A cross-sectional study published in the American Journal of Epidemiology (August 15, 2009; 170(4):464–471) examined vitamin C status and disease risk markers in 979 nonsmoking men and women aged 20 to 29 who were participating in the Toronto Nutrigenomics and Health Study. Fasting morning blood samples were used to measure serum ascorbic acid (vitamin C), and dietary intake was assessed over one month using a 196-item food frequency questionnaire. The researchers found that 14% of participants were vitamin C deficient and an additional 33% had suboptimal levels. Lower serum vitamin C was associated with higher levels of C-reactive protein (CRP), a marker of inflammation that is also used to assess cardiovascular risk.

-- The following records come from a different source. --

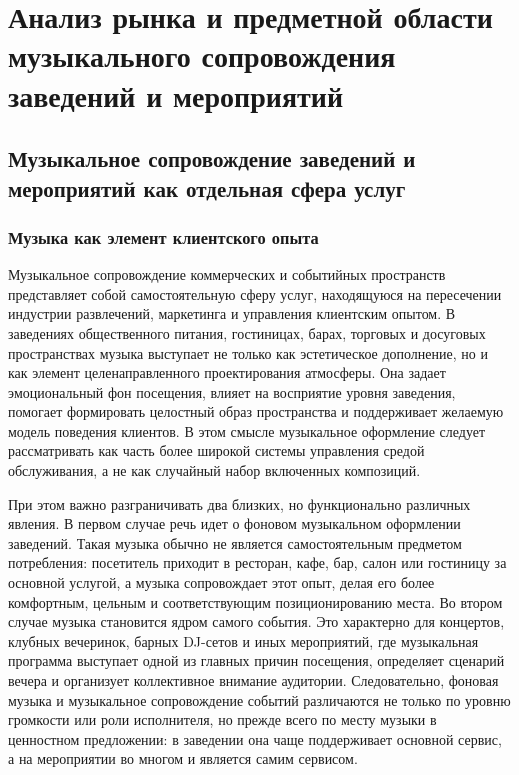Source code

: \chapter{Анализ рынка и предметной области музыкального сопровождения заведений и мероприятий}
\label{ch:market}

\section{Музыкальное сопровождение заведений и мероприятий как отдельная сфера услуг}
\label{sec:market:music-service}

\subsection{Музыка как элемент клиентского опыта}

Музыкальное сопровождение коммерческих и событийных пространств представляет собой самостоятельную сферу услуг, находящуюся на пересечении индустрии развлечений, маркетинга и управления клиентским опытом. В заведениях общественного питания, гостиницах, барах, торговых и досуговых пространствах музыка выступает не только как эстетическое дополнение, но и как элемент целенаправленного проектирования атмосферы. Она задает эмоциональный фон посещения, влияет на восприятие уровня заведения, помогает формировать целостный образ пространства и поддерживает желаемую модель поведения клиентов. В этом смысле музыкальное оформление следует рассматривать как часть более широкой системы управления средой обслуживания, а не как случайный набор включенных композиций.

При этом важно разграничивать два близких, но функционально различных явления. В первом случае речь идет о фоновом музыкальном оформлении заведений. Такая музыка обычно не является самостоятельным предметом потребления: посетитель приходит в ресторан, кафе, бар, салон или гостиницу за основной услугой, а музыка сопровождает этот опыт, делая его более комфортным, цельным и соответствующим позиционированию места. Во втором случае музыка становится ядром самого события. Это характерно для концертов, клубных вечеринок, барных DJ-сетов и иных мероприятий, где музыкальная программа выступает одной из главных причин посещения, определяет сценарий вечера и организует коллективное внимание аудитории. Следовательно, фоновая музыка и музыкальное сопровождение событий различаются не только по уровню громкости или роли исполнителя, но прежде всего по месту музыки в ценностном предложении: в заведении она чаще поддерживает основной сервис, а на мероприятии во многом и является самим сервисом.

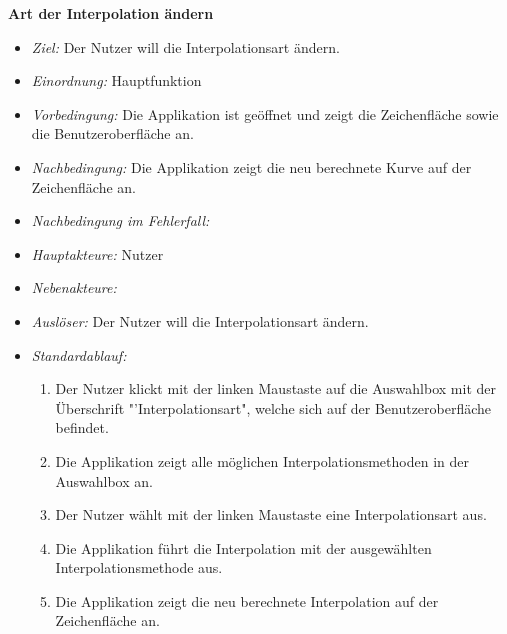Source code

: \textbf{Art der Interpolation \"andern}
  \begin{itemize}
  \item \textit{Ziel:} Der Nutzer will die Interpolationsart \"andern.
  \item \textit{Einordnung:} Hauptfunktion
  \item \textit{Vorbedingung:} Die Applikation ist ge\"offnet und zeigt die Zeichenfl\"ache sowie die Benutzeroberfl\"ache an.
  \item \textit{Nachbedingung:} Die Applikation zeigt die neu berechnete Kurve auf der Zeichenfl\"ache an.
  \item \textit{Nachbedingung im Fehlerfall:} 
  \item \textit{Hauptakteure:} Nutzer
  \item \textit{Nebenakteure:} 
  \item \textit{Ausl\"oser:} Der Nutzer will die Interpolationsart \"andern.
  \item \textit{Standardablauf:}
    \begin{enumerate}[label=(\arabic*)]
    \item Der Nutzer klickt mit der linken Maustaste auf die Auswahlbox mit der \"Uberschrift "'Interpolationsart", welche sich auf der Benutzeroberfl\"ache befindet.
    \item Die Applikation zeigt alle m\"oglichen Interpolationsmethoden in der Auswahlbox an.
    \item Der Nutzer w\"ahlt mit der linken Maustaste eine Interpolationsart aus.
    \item Die Applikation f\"uhrt die Interpolation mit der ausgew\"ahlten Interpolationsmethode aus.
    \item Die Applikation zeigt die neu berechnete Interpolation auf der Zeichenfl\"ache an.
    \end{enumerate}
  \end{itemize}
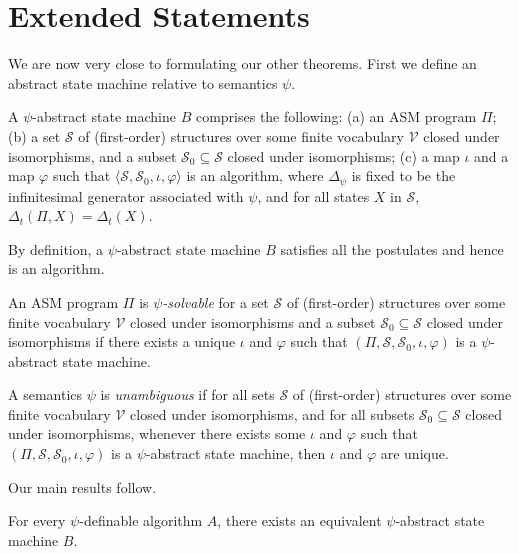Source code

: \documentclass[envcountsame]{llncs}
\newcommand{\St}{\ensuremath{\mathcal {S}}}
\newcommand{\In}{\St_0}
\newcommand{\U}{\ensuremath{\mathcal {V}}}
\newcommand{\gen}[1]{\Delta_t(#1)}
\newcommand\Deltapsi{\Delta_\psi}
\newcommand{\itm}[1]{\mbox{\rm(}#1\mbox{\rm)}}
\begin{document}
\section{Extended Statements}



We are now very close to formulating our other theorems. First we define an
abstract state machine relative to semantics $\psi$.


\begin{definition} A $\psi$-abstract state machine $B$ comprises the following:
\itm{a} an ASM program $\Pi$;
\itm{b} a set $\St$ of (first-order) structures over some finite
    vocabulary $\U$ closed under isomorphisms, and a subset $\In \subseteq \St$ closed under isomorphisms;
\itm{c} a map $\iota$ and a map $\varphi$ such that  $\langle \St, \In, \iota, \varphi \rangle$ is an algorithm, where $\Deltapsi$ is fixed to be the infinitesimal
generator associated with $\psi$, and
for all
states $X$ in $\St$,
$\gen{\Pi,X} = \gen{X}$.
\end{definition}


By definition, a  $\psi$-abstract state machine $B$ satisfies all the
postulates and hence is an algorithm.

\begin{definition}
An ASM program $\Pi$ is \emph{$\psi$-solvable} for a set $\St$ of (first-order) structures over some finite
    vocabulary $\U$ closed under isomorphisms and a subset $\In
    \subseteq \St$ closed under isomorphisms if there exists a unique
    $\iota$ and $\varphi$ such that $(\Pi,\St,\In,\iota,\varphi)$ is a $\psi$-abstract
    state machine.
\end{definition}


\begin{definition}
A semantics $\psi$ is \emph{unambiguous} if for all sets $\St$ of (first-order) structures over some finite
    vocabulary $\U$ closed under isomorphisms, and for all subsets $\In
    \subseteq \St$ closed under isomorphisms, whenever there exists some $\iota$
    and $\varphi$ such that $(\Pi,\St,\In,\iota,\varphi)$ is a $\psi$-abstract
    state machine, then $\iota$ and $\varphi$ are unique.
\end{definition}

Our main results follow.


\begin{theorem} \label{thone}
  For every $\psi$-definable algorithm $A$, there exists an equivalent $\psi$-abstract state machine $B$.
\end{theorem}
\end{document}
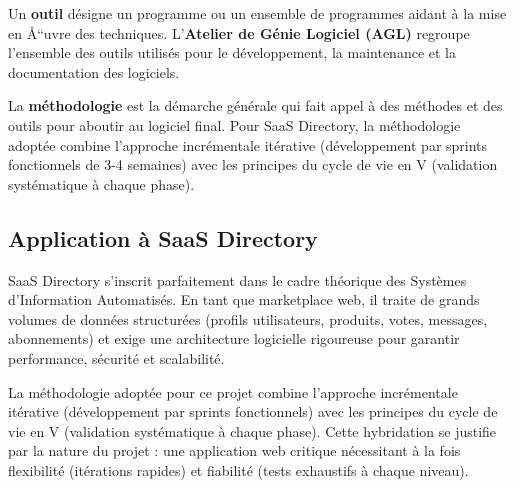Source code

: Un \textbf{outil} désigne un programme ou un ensemble de programmes aidant à la mise en Å“uvre des techniques. L'\textbf{Atelier de Génie Logiciel (AGL)} regroupe l'ensemble des outils utilisés pour le développement, la maintenance et la documentation des logiciels.





La \textbf{méthodologie} est la démarche générale qui fait appel à des méthodes et des outils pour aboutir au logiciel final. Pour SaaS Directory, la méthodologie adoptée combine l'approche incrémentale itérative (développement par sprints fonctionnels de 3-4 semaines) avec les principes du cycle de vie en V (validation systématique à chaque phase).





\subsection{Application à SaaS Directory}





SaaS Directory s'inscrit parfaitement dans le cadre théorique des Systèmes d'Information Automatisés. En tant que marketplace web, il traite de grands volumes de données structurées (profils utilisateurs, produits, votes, messages, abonnements) et exige une architecture logicielle rigoureuse pour garantir performance, sécurité et scalabilité.





La méthodologie adoptée pour ce projet combine l'approche incrémentale itérative (développement par sprints fonctionnels) avec les principes du cycle de vie en V (validation systématique à chaque phase). Cette hybridation se justifie par la nature du projet : une application web critique nécessitant à la fois flexibilité (itérations rapides) et fiabilité (tests exhaustifs à chaque niveau).



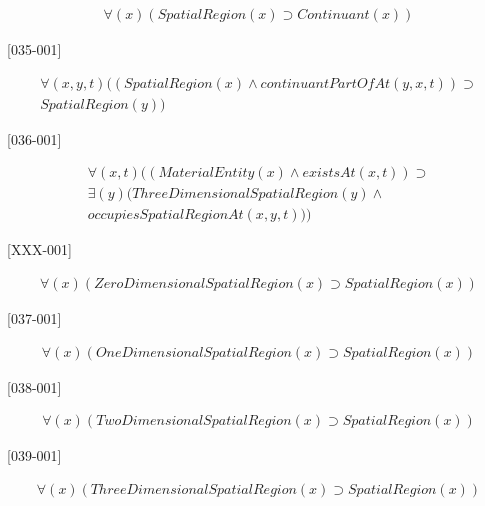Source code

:\documentclass{article}
\begin{document}
\begin{flushright}
[153-001] 

\begin{equation}
\begin{split}
{\forall}(x)(SpatialRegion(x) \supset Continuant(x))
\end{split}
\end{equation}

[035-001] 

\begin{equation}
\begin{split}
{\forall}(x, y, t)((SpatialRegion(x) \wedge continuantPartOfAt(y, x, t)) \supset \\
SpatialRegion(y))
\end{split}
\end{equation}

[036-001] 

\begin{equation}
\begin{split}
{\forall}(x, t)((MaterialEntity(x) \wedge existsAt(x, t)) \supset \\
{\exists}(y)(ThreeDimensionalSpatialRegion(y) \wedge \\
occupiesSpatialRegionAt(x, y, t)))
\end{split}
\end{equation}

[XXX-001] 

\begin{equation}
\begin{split}
{\forall}(x)(ZeroDimensionalSpatialRegion(x) \supset SpatialRegion(x))
\end{split}
\end{equation}

[037-001] 

\begin{equation}
\begin{split}
{\forall}(x)(OneDimensionalSpatialRegion(x) \supset SpatialRegion(x))
\end{split}
\end{equation}

[038-001] 

\begin{equation}
\begin{split}
{\forall}(x)(TwoDimensionalSpatialRegion(x) \supset SpatialRegion(x))
\end{split}
\end{equation}

[039-001] 

\begin{equation}
\begin{split}
{\forall}(x)(ThreeDimensionalSpatialRegion(x) \supset SpatialRegion(x))
\end{split}
\end{equation}


\end{flushright}
\end{document}
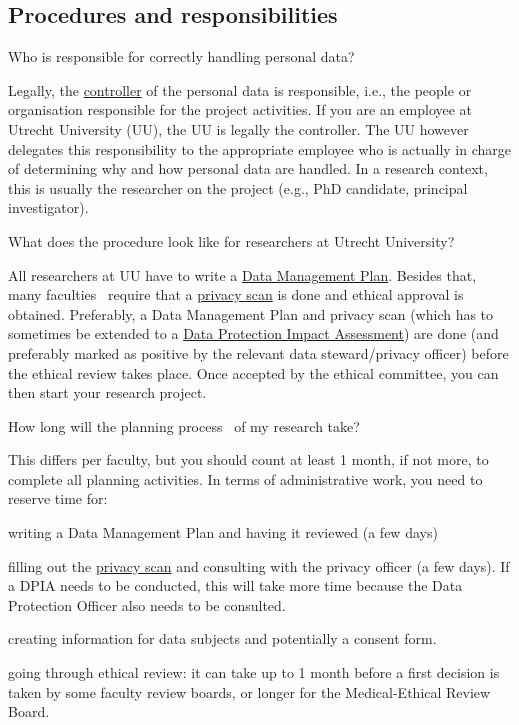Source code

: \documentclass[
]{book}
\begin{document}
\hypertarget{procedures}{%
\subsection{Procedures and responsibilities}\label{procedures}}

Who is responsible for correctly handling personal data?

Legally, the \protect\hyperlink{definitions}{controller} of the personal data is responsible, i.e., the people or organisation responsible for the project activities. If you are an employee at Utrecht University (UU), the UU is legally the controller. The UU however delegates this responsibility to the appropriate employee who is actually in charge of determining why and how personal data are handled. In a research context, this is usually the researcher on the project (e.g., PhD candidate, principal investigator).

What does the procedure look like for researchers at Utrecht University?

All researchers at UU have to write a \href{https://www.uu.nl/en/research/research-data-management/guides/data-management-planning}{Data Management Plan}. Besides that, many faculties ~require that a \protect\hyperlink{privacy-scan}{privacy scan} is done and ethical approval is obtained. Preferably, a Data Management Plan and privacy scan (which has to sometimes be extended to a \protect\hyperlink{dpia}{Data Protection Impact Assessment}) are done (and preferably marked as positive by the relevant data steward/privacy officer) before the ethical review takes place. Once accepted by the ethical committee, you can then start your research project.

How long will the planning process ~of my research take?

This differs per faculty, but you should count at least 1 month, if not more, to complete all planning activities. In terms of administrative work, you need to reserve time for:

writing a Data Management Plan and having it reviewed (a few days)

filling out the \protect\hyperlink{privacy-scan}{privacy scan} and consulting with the privacy officer (a few days). If a DPIA needs to be conducted, this will take more time because the Data Protection Officer also needs to be consulted.

creating information for data subjects and potentially a consent form.

going through ethical review: it can take up to 1 month before a first decision is taken by some faculty review boards, or longer for the Medical-Ethical Review Board.
\end{document}
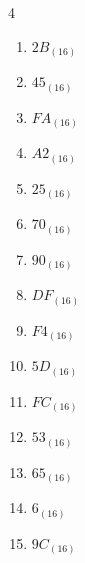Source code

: \begin{multicols}{4}
\begin{enumerate}
        \phantom{$=136$}

  \item $2B_{(16)}$

        \phantom{$=43$}

  \item $45_{(16)}$

        \phantom{$=69$}

  \item $FA_{(16)}$

        \phantom{$=250$}

  \item $A2_{(16)}$

        \phantom{$=162$}

\columnbreak %

  \item $25_{(16)}$

        \phantom{$=37$}

  \item $70_{(16)}$

        \phantom{$=112$}

  \item $90_{(16)}$

        \phantom{$=144$}

  \item $DF_{(16)}$

        \phantom{$=223$}

  \item $F4_{(16)}$

        \phantom{$=244$}

  \item $5D_{(16)}$

        \phantom{$=93$}

  \item $FC_{(16)}$

        \phantom{$=252$}

  \item $53_{(16)}$

        \phantom{$=83$}

  \item $65_{(16)}$

        \phantom{$=101$}

  \item $6_{(16)}$

        \phantom{$=6$}

  \item $9C_{(16)}$

        \phantom{$=156$}


\end{enumerate}
\end{multicols}
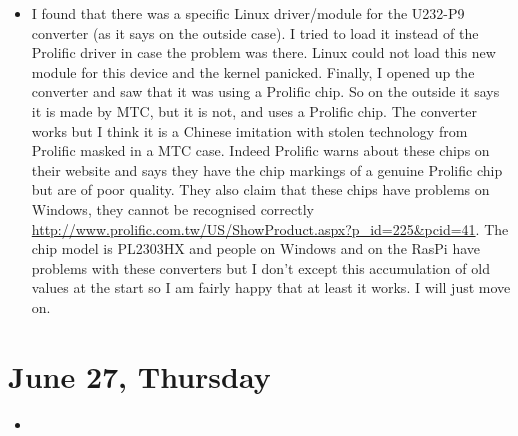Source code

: \documentclass[a4paper,12pt]{article}
\begin{document}
\begin{itemize}
	\item I found that there was a specific Linux driver/module for the U232-P9 converter (as it says on the outside case). I tried to load it instead of the Prolific driver in case the problem was there. Linux could not load this new module for this device and the kernel panicked. Finally, I opened up the converter and saw that it was using a Prolific chip. So on the outside it says it is made by MTC, but it is not, and uses a Prolific chip. The converter works but I think it is a Chinese imitation with stolen technology from Prolific masked in a MTC case. Indeed Prolific warns about these chips on their website and says they have the chip markings of a genuine Prolific chip but are of poor quality. They also claim that these chips have problems on Windows, they cannot be recognised correctly \url{http://www.prolific.com.tw/US/ShowProduct.aspx?p_id=225&pcid=41}. The chip model is PL2303HX and people on Windows and on the RasPi have problems with these converters but I don't except this accumulation of old values at the start so I am fairly happy that at least it works. I will just move on.
\end{itemize}

\section{June 27, Thursday}

\begin{itemize}
	\item 
\end{itemize}

\newpage


\end{document}
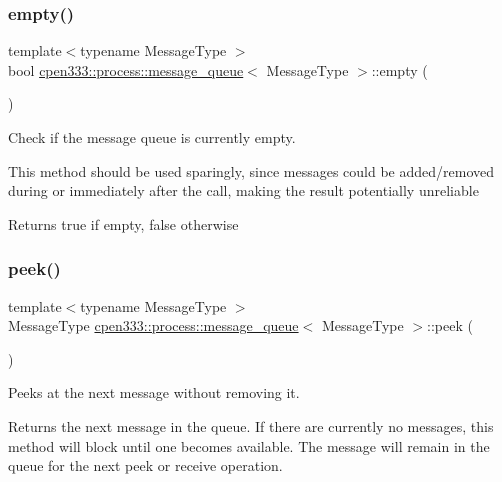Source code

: \subsubsection{\texorpdfstring{empty()}{empty()}}
{\footnotesize\ttfamily template$<$typename Message\+Type $>$ \\
bool \hyperlink{classcpen333_1_1process_1_1message__queue}{cpen333\+::process\+::message\+\_\+queue}$<$ Message\+Type $>$\+::empty (\begin{DoxyParamCaption}{ }\end{DoxyParamCaption})\hspace{0.3cm}{\ttfamily [inline]}}



Check if the message queue is currently empty. 

This method should be used sparingly, since messages could be added/removed during or immediately after the call, making the result potentially unreliable

\begin{DoxyReturn}{Returns}
{\ttfamily true} if empty, {\ttfamily false} otherwise 
\end{DoxyReturn}
\mbox{\label{classcpen333_1_1process_1_1message__queue_a22e2c27bc1fe660b573129f7518ecec7}} 
\subsubsection{\texorpdfstring{peek()}{peek()}\hspace{0.1cm}{\footnotesize\ttfamily [1/2]}}
{\footnotesize\ttfamily template$<$typename Message\+Type $>$ \\
Message\+Type \hyperlink{classcpen333_1_1process_1_1message__queue}{cpen333\+::process\+::message\+\_\+queue}$<$ Message\+Type $>$\+::peek (\begin{DoxyParamCaption}{ }\end{DoxyParamCaption})\hspace{0.3cm}{\ttfamily [inline]}}



Peeks at the next message without removing it. 

Returns the next message in the queue. If there are currently no messages, this method will block until one becomes available. The message will remain in the queue for the next {\ttfamily peek} or {\ttfamily receive} operation.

CRP is a globular protein that rises in response to tissue injury or inflammation and has been shown to be a strong predictor of cardiovascular disease. Research published in the Journal of the American Nutraceutical Association (2005; 8(1):43–44), involving more than 27,000 women, reported that CRP was a better predictor of cardiovascular disease than LDL (“bad”) cholesterol. Elevated CRP levels have also been linked with increased all-cause mortality. A study published in Clinical Chemistry (February 2008; 54(2):335–342) found that CRP levels greater than 3 mg/L nearly doubled the risk of death in men, increased the risk of heart attack by a factor of 2.15, and raised cancer risk by a factor of 1.6.
In the Toronto study, participants with vitamin C deficiency also tended to have higher waist circumference, higher body mass index, and higher blood pressure compared with those who had adequate vitamin C levels. Dietary intake appeared to play a role, as approximately one in seven participants failed to meet the recommended daily intake for vitamin C.